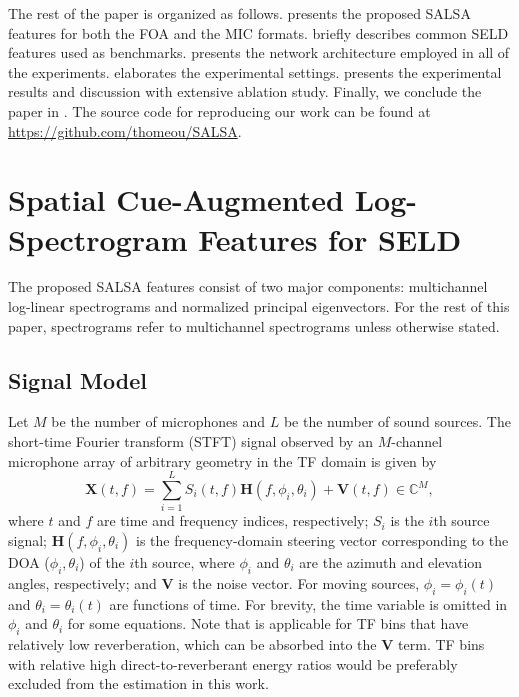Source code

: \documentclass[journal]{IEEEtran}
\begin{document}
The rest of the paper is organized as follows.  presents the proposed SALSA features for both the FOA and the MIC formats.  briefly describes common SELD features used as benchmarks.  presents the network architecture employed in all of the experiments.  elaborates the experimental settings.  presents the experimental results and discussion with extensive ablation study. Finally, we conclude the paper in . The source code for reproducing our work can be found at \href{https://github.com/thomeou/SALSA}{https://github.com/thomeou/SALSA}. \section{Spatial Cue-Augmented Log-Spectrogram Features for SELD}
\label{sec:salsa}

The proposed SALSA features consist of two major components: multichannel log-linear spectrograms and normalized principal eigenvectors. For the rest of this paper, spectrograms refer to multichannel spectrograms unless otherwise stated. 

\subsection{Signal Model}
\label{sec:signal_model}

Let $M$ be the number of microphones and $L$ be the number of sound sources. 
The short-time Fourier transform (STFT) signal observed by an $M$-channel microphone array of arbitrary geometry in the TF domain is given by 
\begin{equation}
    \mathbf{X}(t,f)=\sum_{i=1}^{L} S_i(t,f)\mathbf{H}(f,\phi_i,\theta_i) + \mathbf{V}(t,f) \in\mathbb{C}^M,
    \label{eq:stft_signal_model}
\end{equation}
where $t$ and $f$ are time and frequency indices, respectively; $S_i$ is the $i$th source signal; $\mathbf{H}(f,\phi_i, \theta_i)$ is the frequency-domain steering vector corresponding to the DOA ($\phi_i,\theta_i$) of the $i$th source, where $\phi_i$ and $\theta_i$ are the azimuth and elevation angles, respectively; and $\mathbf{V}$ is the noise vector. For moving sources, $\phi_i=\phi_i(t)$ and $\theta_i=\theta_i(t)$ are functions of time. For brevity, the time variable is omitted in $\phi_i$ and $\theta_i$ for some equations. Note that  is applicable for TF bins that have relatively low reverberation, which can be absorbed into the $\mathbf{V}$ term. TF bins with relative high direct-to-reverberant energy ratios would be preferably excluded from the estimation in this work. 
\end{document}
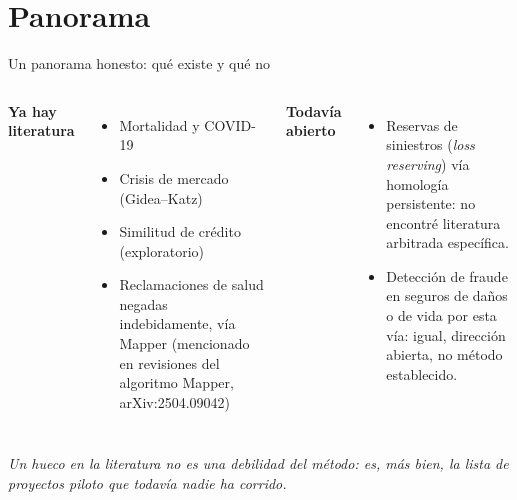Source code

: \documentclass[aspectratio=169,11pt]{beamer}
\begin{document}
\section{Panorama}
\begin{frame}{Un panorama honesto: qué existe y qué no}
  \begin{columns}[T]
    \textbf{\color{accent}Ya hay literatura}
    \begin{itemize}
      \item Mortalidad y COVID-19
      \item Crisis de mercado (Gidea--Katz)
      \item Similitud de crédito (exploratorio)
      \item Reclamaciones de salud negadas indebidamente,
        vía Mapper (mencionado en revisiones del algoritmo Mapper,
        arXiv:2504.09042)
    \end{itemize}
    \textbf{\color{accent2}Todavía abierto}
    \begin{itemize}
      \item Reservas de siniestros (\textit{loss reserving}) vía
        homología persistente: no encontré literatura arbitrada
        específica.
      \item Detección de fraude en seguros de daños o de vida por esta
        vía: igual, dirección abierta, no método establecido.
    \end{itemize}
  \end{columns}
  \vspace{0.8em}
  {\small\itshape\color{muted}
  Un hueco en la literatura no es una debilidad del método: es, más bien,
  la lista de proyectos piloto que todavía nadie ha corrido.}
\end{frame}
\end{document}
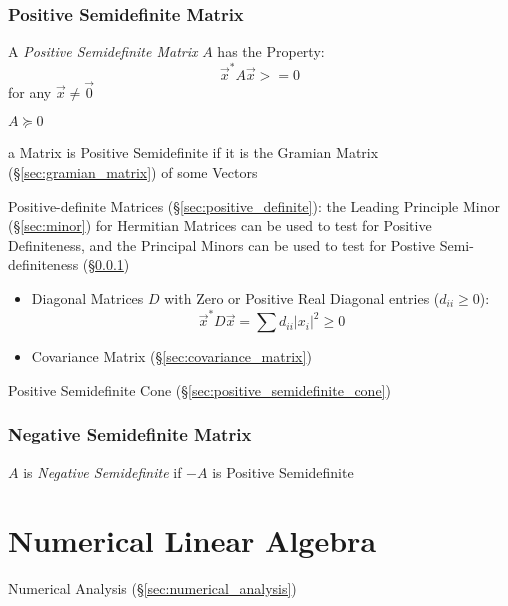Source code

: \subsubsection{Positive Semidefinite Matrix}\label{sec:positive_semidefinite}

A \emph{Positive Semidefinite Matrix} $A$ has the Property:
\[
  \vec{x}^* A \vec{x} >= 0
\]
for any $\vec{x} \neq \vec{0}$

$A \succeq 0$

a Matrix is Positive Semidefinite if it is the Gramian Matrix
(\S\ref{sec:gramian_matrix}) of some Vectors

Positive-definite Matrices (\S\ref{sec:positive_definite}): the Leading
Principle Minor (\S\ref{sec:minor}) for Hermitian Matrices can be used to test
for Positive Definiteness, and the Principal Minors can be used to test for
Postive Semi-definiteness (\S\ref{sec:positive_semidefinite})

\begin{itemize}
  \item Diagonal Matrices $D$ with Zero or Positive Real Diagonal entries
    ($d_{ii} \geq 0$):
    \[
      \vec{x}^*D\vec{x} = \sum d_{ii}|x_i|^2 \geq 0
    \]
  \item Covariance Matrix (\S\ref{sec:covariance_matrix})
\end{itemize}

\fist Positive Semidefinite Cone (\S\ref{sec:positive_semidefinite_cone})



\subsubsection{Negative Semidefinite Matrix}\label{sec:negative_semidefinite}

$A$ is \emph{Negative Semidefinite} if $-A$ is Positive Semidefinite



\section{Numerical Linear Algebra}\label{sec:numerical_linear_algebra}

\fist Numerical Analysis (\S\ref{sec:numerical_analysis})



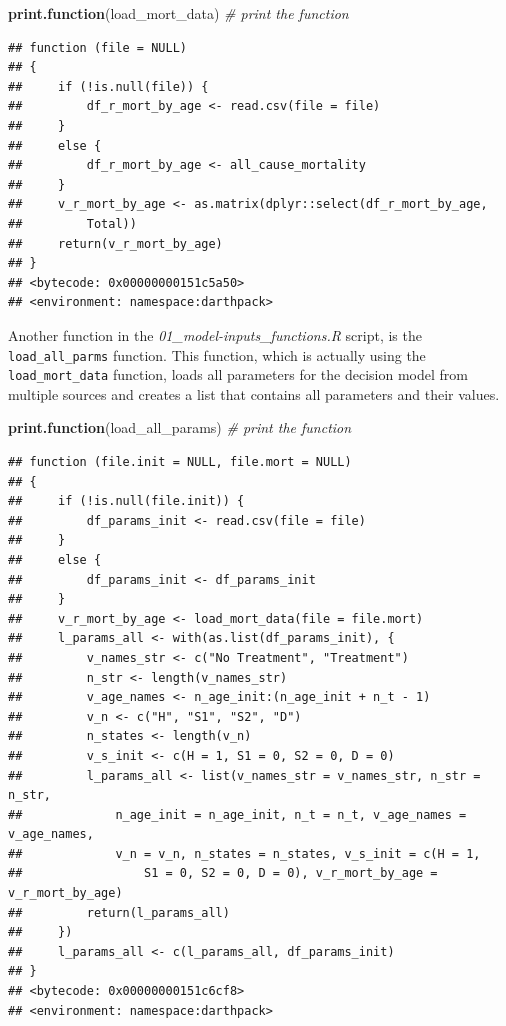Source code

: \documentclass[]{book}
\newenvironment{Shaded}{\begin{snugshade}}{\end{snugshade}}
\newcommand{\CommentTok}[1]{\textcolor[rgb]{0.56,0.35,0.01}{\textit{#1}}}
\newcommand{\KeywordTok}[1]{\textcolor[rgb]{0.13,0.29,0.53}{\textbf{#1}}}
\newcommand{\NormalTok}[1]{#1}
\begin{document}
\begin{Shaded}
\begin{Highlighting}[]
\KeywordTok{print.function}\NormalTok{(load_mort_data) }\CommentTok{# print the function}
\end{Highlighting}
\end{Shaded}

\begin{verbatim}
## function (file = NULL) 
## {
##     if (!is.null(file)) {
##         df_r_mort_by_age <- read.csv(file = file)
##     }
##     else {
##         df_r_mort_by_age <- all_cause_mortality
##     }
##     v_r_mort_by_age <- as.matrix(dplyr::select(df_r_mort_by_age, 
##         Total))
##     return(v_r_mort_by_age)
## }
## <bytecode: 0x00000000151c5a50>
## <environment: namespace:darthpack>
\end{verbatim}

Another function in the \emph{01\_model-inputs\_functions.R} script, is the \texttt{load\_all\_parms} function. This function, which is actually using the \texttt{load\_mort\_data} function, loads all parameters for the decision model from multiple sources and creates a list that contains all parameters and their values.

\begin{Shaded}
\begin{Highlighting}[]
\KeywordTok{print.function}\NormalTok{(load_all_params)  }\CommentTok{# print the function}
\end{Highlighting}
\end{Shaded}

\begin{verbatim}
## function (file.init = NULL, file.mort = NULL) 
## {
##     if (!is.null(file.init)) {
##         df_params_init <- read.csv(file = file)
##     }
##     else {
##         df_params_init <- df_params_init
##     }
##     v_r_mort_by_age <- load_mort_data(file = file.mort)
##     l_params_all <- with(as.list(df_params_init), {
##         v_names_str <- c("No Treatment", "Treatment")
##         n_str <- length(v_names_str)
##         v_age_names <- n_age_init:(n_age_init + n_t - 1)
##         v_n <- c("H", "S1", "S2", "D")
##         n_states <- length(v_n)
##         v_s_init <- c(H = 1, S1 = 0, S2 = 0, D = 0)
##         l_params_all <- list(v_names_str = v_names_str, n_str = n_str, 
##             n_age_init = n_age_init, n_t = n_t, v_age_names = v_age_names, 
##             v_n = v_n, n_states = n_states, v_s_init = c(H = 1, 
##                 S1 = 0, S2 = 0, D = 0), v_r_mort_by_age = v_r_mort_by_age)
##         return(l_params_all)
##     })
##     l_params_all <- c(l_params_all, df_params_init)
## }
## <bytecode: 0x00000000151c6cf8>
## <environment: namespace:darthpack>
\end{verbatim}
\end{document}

####################

In the listing above, start at the line with "vía Mapper (mencionado", go on through the line with "Reservas de siniestros", and copy each of those lines exactly; leave out all the rest.

        vía Mapper (mencionado en revisiones del algoritmo Mapper,
        arXiv:2504.09042)
    \end{itemize}
    \textbf{\color{accent2}Todavía abierto}
    \begin{itemize}
      \item Reservas de siniestros (\textit{loss reserving}) vía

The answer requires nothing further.